1) CBr2=CBr2: This molecule is linear and symmetrical, meaning it has no overall dipole moment.
2) NCl3: Nitrogen trichloride has a trigonal pyramidal shape, with the nitrogen atom as the central atom and three chlorine atoms arranged around it. The chlorine atoms have a higher electronegativity than nitrogen, creating a polar molecule with a dipole moment.
3) CH3NH2: Methylamine has a pyramidal shape, with the nitrogen atom as the central atom bonded to three hydrogen atoms and one methyl group. The nitrogen and hydrogen atoms have different electronegativities, resulting in a polar molecule with a dipole moment.
4) HCl: Hydrogen chloride has a linear shape, with hydrogen and chlorine atoms bonded together.
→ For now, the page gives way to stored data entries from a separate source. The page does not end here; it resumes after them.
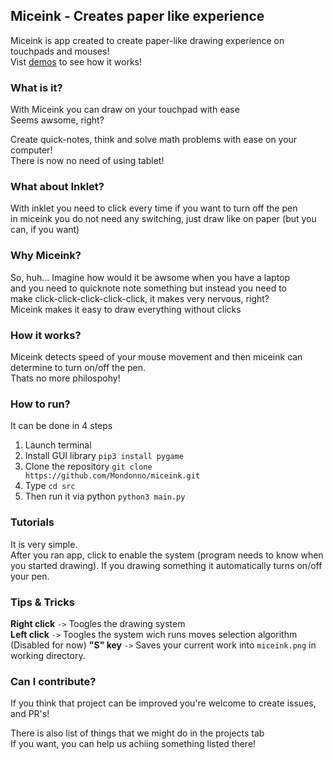 ## Miceink - Creates paper like experience

Miceink is app created to create paper-like drawing experience on touchpads and mouses!<br>
Vist <a href="#vid_demos">demos</a> to see how it works!

### What is it?
With Miceink you can draw on your touchpad with ease<br>
Seems awsome, right?

Create quick-notes, think and solve math problems with ease on your computer!<br>
There is now no need of using tablet!

### What about Inklet?
With inklet you need to click every time if you want to turn off the pen<br>
in miceink you do not need any switching, just draw like on paper (but you can, if you want)

### Why Miceink?

So, huh... Imagine how would it be awsome when you have a laptop<br>
and you need to quicknote note something but instead you need to<br> 
make click-click-click-click-click, it makes very nervous, right?<br>
Miceink makes it easy to draw everything without clicks

### How it works?

Miceink detects speed of your mouse movement and then miceink can determine to turn on/off the pen.<br>
Thats no more philospohy!

### How to run?

It can be done in 4 steps

1. Launch terminal
2. Install GUI library `pip3 install pygame`
3. Clone the repository `git clone https://github.com/Mondonno/miceink.git`
4. Type `cd src`
5. Then run it via python `python3 main.py`

### Tutorials

It is very simple.<br>
After you ran app, click to enable the system (program needs to know when you started drawing).
If you drawing something it automatically turns on/off your pen.

### Tips & Tricks

**Right click** `->` Toogles the drawing system<br>
**Left click** `->` Toogles the system wich runs moves selection algorithm (Disabled for now)
**"S" key** `->` Saves your current work into `miceink.png` in working directory.

### Can I contribute?

If you think that project can be improved you're welcome to create issues, and PR's!

There is also list of things that we might do in the projects tab<br>
If you want, you can help us achiing something listed there!

<!-- <h2 id="vid_demos">Demos</h2>
 -->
Chlorine is more electronegative than hydrogen, causing the molecule to have a polar covalent bond and a dipole moment.
From the given options, the molecule that does not have a dipole moment is 1) CBr2=CBr2.
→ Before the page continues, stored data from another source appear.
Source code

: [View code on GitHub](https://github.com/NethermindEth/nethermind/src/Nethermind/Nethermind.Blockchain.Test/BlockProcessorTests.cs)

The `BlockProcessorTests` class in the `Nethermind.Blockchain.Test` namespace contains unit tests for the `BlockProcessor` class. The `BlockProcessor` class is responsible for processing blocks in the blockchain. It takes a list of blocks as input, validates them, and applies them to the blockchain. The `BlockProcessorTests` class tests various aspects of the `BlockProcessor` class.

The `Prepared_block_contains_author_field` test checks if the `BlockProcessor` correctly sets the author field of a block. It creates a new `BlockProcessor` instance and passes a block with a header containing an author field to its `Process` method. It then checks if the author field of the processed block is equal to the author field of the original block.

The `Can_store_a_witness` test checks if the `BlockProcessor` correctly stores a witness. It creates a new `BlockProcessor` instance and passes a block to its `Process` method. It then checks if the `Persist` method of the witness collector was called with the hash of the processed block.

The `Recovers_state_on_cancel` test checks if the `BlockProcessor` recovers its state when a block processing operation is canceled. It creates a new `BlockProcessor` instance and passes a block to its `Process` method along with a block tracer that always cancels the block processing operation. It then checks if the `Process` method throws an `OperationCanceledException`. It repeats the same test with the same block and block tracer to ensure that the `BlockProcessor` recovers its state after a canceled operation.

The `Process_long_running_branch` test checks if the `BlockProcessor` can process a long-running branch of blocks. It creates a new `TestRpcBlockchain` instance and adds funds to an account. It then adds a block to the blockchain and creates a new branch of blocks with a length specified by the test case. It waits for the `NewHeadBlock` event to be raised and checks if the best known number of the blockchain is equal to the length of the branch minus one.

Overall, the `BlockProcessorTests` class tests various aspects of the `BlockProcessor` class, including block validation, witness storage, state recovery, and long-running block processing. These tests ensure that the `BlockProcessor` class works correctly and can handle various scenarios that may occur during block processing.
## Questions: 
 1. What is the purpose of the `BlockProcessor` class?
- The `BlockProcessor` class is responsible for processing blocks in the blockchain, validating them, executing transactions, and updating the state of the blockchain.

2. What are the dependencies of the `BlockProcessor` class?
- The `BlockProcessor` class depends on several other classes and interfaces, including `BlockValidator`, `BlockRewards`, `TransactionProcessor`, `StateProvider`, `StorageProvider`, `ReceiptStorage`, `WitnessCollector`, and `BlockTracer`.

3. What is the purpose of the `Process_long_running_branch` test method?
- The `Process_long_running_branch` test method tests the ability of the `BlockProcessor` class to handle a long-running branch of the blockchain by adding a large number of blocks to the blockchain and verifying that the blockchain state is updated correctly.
To determine whether a molecule has a dipole moment, you need to consider the individual bond polarities and the overall molecular geometry. A dipole moment occurs when there is a separation of charge within a molecule leading to a positive and negative end. If the molecule has a symmetrical shape or has bond polarities that cancel each other out, then it does not have a dipole moment.
Let's analyze each of the given molecules:
1) CBr2=CBr2: This molecule is symmetrical, meaning that the chlorine atoms (electronegativity: 3.16) on either side of the central carbon atom (electronegativity: 2.55) are in an equal and opposite arrangement. Therefore, the bond polarities cancel each other out, resulting in a nonpolar molecule. Thus, this molecule does not have a dipole moment.
2) NCl3: Nitrogen (electronegativity: 3.04) and chlorine (electronegativity: 3.16) have a difference in electronegativity, indicating that the N-Cl bonds are polar. However, the molecule's molecular geometry is pyramidal, leading to an imbalance in polarity. As a result, NCl3 is a polar molecule and has a dipole moment.
3) CH3NH2: Carbon (electronegativity: 2.55) and hydrogen (electronegativity: 2.20) have little electronegativity difference, so their C-H bonds are considered nonpolar. The nitrogen atom (electronegativity: 3.04) and the hydrogen atoms create a tetrahedral geometry. The polarities of the N-H bonds do not cancel each other out, resulting in a polar molecule with a dipole moment.
4) HCl: Hydrogen (electronegativity: 2.20) and chlorine (electronegativity: 3.16) have a significant electronegativity difference. As a result, the H-Cl bond is polar. Additionally, the molecule's linear geometry prevents any cancellation of bond polarities. Therefore, HCl is a polar molecule with a dipole moment.
To summarize, the molecule without a dipole moment is option 1) CBr2=CBr2.